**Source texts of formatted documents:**
'''
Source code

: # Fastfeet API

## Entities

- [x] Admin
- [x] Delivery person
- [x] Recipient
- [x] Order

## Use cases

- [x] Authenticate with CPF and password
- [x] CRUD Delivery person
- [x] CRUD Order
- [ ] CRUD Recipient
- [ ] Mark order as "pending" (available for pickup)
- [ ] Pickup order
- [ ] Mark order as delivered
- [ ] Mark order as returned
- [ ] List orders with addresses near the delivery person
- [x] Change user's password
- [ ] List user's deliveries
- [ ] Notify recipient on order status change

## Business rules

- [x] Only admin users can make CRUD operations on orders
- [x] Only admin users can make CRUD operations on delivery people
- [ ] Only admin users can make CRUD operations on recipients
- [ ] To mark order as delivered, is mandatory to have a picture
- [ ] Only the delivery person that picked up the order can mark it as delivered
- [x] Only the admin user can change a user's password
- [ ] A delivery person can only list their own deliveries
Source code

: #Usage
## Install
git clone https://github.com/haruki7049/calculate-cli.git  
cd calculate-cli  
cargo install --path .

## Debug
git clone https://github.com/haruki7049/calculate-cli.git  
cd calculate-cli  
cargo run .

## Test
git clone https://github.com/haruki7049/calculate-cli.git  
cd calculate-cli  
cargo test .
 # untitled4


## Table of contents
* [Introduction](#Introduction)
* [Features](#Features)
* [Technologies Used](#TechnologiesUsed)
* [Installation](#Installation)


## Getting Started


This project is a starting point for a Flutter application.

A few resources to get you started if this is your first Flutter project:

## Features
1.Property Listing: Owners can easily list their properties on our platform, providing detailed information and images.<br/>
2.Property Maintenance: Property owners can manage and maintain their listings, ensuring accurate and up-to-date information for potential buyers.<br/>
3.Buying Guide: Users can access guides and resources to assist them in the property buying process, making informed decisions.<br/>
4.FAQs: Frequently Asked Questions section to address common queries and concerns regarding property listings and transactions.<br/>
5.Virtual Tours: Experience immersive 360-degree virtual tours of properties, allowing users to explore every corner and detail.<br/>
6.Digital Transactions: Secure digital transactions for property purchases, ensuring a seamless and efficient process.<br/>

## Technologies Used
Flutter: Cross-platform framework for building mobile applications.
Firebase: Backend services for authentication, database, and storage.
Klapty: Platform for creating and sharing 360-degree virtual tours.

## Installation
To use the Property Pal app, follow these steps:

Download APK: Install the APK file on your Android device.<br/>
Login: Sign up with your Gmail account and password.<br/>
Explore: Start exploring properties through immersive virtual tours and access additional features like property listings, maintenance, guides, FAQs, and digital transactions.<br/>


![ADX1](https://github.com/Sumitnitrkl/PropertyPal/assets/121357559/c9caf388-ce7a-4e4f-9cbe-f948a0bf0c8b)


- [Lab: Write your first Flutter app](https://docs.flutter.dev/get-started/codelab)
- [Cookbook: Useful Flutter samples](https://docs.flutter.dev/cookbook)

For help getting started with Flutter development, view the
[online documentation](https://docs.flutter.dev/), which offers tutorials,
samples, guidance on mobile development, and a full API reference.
'''
'''
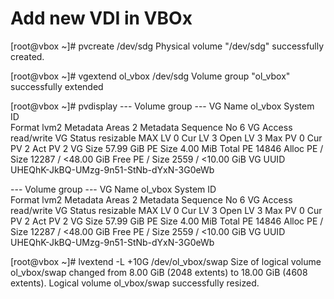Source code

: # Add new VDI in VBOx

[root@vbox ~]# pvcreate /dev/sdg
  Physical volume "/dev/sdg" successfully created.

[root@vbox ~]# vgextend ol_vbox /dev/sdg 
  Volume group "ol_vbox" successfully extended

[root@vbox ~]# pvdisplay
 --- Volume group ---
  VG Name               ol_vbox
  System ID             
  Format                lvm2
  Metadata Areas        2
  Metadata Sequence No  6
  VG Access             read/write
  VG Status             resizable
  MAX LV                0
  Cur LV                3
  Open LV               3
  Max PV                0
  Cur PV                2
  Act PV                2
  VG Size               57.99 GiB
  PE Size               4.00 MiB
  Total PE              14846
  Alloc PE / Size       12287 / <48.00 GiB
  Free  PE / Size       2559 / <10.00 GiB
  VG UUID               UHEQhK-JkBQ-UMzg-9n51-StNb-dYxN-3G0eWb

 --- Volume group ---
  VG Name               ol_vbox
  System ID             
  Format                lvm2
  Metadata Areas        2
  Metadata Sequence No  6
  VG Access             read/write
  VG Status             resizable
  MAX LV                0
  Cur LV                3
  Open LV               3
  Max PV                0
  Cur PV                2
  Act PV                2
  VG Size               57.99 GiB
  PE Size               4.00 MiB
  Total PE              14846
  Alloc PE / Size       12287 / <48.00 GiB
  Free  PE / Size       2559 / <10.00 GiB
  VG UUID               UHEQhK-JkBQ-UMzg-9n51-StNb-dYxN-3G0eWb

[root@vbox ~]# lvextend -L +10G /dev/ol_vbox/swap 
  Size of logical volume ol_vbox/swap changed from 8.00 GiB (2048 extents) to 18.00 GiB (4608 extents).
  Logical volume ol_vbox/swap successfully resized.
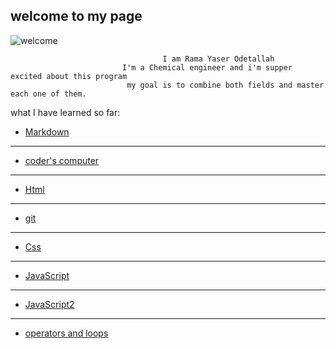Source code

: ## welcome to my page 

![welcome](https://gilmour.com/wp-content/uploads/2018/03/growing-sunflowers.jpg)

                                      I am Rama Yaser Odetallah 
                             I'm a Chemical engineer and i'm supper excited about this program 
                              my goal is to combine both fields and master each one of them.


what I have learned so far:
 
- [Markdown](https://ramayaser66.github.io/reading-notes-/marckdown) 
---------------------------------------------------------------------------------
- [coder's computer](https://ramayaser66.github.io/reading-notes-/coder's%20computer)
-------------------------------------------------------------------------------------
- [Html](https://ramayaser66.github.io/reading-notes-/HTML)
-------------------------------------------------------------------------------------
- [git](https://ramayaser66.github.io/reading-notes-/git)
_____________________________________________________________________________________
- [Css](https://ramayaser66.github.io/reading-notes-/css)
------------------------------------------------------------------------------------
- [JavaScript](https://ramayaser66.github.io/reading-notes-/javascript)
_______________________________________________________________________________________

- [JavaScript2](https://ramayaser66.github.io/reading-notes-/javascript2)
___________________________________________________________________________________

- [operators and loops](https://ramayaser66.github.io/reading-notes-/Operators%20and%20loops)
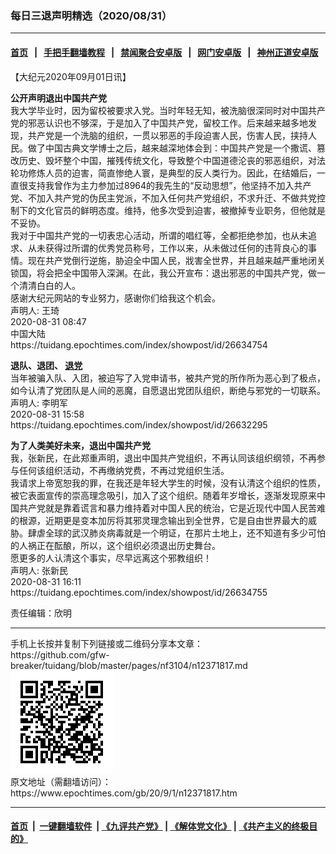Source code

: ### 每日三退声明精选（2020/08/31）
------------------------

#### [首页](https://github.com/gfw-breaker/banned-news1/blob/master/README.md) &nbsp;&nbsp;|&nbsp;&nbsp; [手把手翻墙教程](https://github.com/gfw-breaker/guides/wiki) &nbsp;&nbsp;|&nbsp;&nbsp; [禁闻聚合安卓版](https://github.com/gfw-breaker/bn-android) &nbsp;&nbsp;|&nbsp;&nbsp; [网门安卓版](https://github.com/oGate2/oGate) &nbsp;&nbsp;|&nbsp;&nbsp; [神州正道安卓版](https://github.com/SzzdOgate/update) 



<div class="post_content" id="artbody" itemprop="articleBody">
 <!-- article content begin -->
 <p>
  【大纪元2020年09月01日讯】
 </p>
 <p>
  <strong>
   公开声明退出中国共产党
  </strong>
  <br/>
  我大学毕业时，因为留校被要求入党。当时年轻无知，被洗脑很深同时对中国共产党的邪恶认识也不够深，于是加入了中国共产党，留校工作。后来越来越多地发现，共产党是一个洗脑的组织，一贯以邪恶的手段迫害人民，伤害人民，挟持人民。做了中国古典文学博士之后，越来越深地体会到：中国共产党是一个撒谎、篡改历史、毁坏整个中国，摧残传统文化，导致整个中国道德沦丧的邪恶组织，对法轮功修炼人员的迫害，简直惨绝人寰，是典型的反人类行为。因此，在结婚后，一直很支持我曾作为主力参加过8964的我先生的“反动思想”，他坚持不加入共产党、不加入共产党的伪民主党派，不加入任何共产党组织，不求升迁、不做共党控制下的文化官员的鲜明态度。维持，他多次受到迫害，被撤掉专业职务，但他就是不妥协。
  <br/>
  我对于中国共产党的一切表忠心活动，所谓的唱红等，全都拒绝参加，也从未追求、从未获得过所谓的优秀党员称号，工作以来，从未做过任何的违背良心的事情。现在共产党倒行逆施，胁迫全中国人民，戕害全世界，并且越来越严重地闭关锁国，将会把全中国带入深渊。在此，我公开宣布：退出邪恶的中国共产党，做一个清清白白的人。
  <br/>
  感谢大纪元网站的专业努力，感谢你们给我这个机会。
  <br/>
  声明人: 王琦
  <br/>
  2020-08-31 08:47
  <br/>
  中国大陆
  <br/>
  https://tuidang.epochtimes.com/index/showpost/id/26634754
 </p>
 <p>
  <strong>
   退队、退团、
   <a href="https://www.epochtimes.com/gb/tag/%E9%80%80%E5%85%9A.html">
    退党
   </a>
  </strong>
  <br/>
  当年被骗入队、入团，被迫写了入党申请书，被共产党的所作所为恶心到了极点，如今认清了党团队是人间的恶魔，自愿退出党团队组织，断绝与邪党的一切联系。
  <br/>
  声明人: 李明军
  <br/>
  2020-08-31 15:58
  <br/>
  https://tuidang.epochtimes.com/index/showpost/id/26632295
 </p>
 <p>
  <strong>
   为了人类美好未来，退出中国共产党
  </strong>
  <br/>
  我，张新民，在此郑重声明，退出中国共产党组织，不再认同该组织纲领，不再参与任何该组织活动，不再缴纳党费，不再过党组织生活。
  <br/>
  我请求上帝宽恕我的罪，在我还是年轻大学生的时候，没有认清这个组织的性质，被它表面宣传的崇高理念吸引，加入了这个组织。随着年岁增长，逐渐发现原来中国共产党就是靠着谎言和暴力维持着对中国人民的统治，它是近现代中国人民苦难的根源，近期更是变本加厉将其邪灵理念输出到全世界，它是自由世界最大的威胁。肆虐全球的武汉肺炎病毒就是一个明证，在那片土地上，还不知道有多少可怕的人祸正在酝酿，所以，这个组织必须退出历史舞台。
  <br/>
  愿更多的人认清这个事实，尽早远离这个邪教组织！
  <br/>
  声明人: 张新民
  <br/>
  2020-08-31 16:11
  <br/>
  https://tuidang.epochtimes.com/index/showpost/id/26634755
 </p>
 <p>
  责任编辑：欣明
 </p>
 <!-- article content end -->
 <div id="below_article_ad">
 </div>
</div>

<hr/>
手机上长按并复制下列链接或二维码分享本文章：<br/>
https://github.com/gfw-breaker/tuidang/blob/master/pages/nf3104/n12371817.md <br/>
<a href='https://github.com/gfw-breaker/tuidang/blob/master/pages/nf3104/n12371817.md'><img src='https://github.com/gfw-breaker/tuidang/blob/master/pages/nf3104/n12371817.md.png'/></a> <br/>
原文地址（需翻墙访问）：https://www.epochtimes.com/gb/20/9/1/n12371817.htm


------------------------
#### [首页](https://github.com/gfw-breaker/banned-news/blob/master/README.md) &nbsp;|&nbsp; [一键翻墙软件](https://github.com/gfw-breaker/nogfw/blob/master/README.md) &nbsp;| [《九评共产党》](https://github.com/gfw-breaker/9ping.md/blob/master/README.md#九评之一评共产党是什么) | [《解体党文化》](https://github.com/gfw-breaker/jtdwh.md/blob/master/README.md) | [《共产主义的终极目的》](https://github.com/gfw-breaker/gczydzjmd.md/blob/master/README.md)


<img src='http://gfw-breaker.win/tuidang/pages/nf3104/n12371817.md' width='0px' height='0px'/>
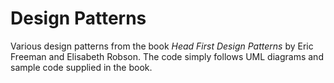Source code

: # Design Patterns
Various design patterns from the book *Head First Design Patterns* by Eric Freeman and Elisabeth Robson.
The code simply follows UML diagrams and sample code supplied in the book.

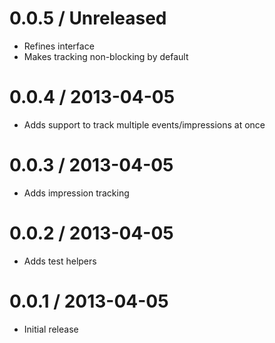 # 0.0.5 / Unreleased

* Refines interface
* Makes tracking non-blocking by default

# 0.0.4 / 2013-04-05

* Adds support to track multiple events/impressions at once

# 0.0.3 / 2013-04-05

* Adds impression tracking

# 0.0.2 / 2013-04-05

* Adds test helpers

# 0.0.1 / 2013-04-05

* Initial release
'''
'''
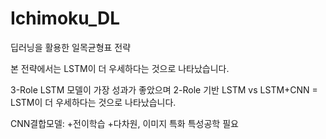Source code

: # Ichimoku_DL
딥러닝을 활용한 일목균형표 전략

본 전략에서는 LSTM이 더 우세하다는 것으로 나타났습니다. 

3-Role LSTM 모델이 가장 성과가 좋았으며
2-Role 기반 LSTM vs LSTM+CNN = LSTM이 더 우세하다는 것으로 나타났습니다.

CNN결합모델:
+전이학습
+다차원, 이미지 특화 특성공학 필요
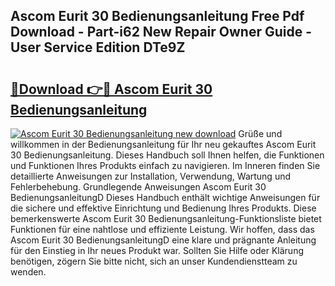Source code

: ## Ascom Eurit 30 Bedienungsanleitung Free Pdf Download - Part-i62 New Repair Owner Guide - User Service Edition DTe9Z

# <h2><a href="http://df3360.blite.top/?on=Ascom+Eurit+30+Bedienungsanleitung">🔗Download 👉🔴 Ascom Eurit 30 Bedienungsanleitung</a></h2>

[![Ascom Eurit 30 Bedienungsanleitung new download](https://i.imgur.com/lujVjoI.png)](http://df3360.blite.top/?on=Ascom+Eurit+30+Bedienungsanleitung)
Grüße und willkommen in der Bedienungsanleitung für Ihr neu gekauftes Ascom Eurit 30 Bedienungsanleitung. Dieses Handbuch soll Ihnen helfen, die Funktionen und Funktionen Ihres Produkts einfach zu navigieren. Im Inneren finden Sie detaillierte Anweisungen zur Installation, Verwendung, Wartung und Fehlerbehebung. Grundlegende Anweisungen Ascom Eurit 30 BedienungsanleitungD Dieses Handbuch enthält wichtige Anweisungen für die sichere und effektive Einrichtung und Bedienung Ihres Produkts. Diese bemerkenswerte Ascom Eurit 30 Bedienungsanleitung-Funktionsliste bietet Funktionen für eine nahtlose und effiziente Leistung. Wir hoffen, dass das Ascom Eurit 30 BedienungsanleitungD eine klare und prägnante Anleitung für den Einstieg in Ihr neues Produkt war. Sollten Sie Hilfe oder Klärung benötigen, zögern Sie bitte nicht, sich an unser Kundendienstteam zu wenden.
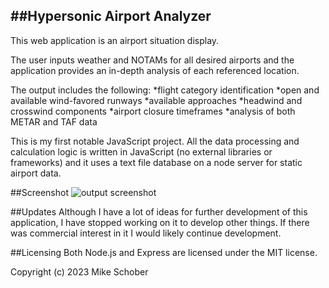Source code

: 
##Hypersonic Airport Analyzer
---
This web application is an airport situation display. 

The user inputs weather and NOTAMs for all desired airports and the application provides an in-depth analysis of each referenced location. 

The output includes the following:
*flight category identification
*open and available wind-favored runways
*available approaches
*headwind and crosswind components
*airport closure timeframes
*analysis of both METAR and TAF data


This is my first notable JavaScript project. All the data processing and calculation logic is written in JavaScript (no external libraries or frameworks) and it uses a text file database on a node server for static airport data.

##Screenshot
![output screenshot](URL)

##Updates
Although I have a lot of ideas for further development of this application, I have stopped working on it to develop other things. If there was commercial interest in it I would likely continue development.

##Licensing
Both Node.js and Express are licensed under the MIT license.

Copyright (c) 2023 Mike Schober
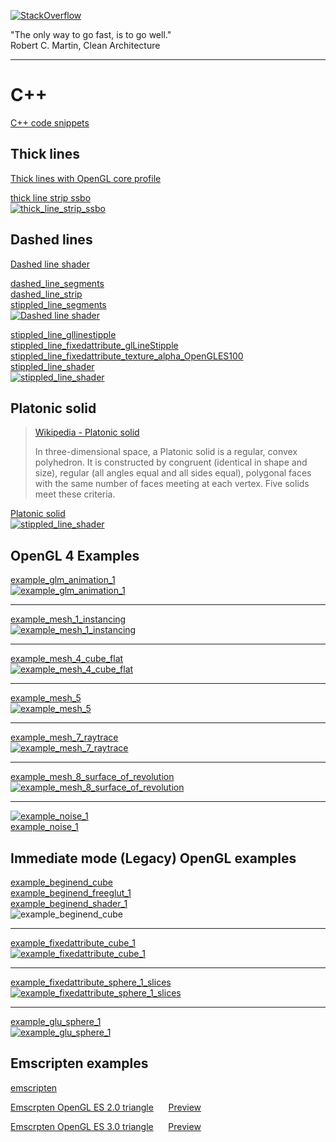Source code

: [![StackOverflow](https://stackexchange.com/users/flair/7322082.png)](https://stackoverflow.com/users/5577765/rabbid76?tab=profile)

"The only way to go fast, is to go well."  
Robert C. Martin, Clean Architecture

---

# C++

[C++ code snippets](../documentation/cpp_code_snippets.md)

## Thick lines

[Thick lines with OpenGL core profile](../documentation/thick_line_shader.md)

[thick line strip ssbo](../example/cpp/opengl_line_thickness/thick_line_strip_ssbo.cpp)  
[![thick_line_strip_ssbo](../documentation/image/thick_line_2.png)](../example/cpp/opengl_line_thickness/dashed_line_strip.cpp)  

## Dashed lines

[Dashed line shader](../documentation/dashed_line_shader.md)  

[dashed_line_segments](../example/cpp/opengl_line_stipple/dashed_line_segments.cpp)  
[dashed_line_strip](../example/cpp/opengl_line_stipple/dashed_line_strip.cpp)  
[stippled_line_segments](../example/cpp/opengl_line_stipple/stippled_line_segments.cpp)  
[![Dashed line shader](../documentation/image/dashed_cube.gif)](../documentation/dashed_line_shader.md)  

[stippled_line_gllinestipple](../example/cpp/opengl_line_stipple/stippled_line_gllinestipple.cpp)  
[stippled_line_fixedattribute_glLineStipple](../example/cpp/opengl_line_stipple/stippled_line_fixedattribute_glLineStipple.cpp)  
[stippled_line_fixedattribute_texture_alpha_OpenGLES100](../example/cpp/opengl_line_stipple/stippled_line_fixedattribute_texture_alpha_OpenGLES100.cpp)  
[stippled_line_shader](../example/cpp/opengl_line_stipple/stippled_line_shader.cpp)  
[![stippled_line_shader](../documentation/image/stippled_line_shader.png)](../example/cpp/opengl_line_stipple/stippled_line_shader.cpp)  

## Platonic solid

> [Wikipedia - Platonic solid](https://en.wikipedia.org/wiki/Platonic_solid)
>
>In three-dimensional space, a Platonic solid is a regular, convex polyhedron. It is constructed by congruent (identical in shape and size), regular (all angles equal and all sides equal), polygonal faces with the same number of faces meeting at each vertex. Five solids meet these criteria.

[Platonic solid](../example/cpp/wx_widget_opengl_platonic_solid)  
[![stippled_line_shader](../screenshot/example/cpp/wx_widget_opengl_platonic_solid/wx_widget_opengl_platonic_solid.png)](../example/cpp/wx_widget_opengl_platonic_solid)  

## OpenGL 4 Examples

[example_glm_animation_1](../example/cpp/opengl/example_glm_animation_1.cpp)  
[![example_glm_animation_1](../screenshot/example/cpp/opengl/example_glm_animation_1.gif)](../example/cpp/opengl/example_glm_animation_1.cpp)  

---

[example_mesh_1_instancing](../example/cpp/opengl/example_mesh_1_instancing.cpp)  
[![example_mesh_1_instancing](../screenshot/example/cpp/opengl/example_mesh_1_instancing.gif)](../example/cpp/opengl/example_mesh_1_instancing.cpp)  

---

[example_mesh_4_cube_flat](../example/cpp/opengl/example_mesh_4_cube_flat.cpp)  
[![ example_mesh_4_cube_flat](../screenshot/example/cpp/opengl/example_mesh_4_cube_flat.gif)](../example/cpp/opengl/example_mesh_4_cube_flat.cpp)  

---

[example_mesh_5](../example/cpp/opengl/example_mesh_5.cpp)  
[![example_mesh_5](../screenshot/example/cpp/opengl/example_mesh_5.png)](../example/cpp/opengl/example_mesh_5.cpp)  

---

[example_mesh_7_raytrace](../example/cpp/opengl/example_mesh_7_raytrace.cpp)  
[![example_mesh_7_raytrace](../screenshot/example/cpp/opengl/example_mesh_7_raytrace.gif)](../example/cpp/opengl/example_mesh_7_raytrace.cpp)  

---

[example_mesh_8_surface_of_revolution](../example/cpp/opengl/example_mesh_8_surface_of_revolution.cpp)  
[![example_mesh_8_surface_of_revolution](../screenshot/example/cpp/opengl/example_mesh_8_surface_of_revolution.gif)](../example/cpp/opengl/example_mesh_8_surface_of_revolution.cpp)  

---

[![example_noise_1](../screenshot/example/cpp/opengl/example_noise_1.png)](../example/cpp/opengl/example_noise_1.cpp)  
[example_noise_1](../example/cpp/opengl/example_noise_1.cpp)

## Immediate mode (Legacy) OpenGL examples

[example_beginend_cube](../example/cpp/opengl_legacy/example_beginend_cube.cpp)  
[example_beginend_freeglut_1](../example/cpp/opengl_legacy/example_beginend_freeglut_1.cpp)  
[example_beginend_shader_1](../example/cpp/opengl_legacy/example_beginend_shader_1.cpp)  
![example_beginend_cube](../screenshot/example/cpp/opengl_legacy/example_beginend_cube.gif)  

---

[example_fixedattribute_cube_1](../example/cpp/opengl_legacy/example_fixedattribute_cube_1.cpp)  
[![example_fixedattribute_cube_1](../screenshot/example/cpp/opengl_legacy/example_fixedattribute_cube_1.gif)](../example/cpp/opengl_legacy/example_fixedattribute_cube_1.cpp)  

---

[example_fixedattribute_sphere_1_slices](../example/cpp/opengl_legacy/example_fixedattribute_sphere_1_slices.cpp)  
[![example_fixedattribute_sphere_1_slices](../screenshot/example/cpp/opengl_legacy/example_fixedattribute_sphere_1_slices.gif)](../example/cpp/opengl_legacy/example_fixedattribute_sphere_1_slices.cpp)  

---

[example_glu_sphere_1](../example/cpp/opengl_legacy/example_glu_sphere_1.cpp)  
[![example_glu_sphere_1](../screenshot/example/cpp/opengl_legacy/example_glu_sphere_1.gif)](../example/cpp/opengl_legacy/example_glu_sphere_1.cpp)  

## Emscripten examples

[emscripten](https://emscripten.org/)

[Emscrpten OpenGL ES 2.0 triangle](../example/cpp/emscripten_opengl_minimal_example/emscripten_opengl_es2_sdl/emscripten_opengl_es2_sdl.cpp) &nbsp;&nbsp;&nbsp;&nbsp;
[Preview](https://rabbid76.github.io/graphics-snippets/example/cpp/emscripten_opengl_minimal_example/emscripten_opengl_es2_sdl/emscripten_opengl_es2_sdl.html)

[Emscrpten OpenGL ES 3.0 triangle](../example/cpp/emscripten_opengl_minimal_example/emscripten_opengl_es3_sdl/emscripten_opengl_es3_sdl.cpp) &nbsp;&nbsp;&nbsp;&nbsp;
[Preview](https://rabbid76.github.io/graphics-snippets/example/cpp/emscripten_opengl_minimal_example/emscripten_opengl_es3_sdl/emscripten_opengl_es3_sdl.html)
'''
**PROBLEM STATEMENT:**
List every line from the entries above in which "index" appears.

**EXPECTED ANSWER:**
  https://tuidang.epochtimes.com/index/showpost/id/26634754
  https://tuidang.epochtimes.com/index/showpost/id/26632295
  https://tuidang.epochtimes.com/index/showpost/id/26634755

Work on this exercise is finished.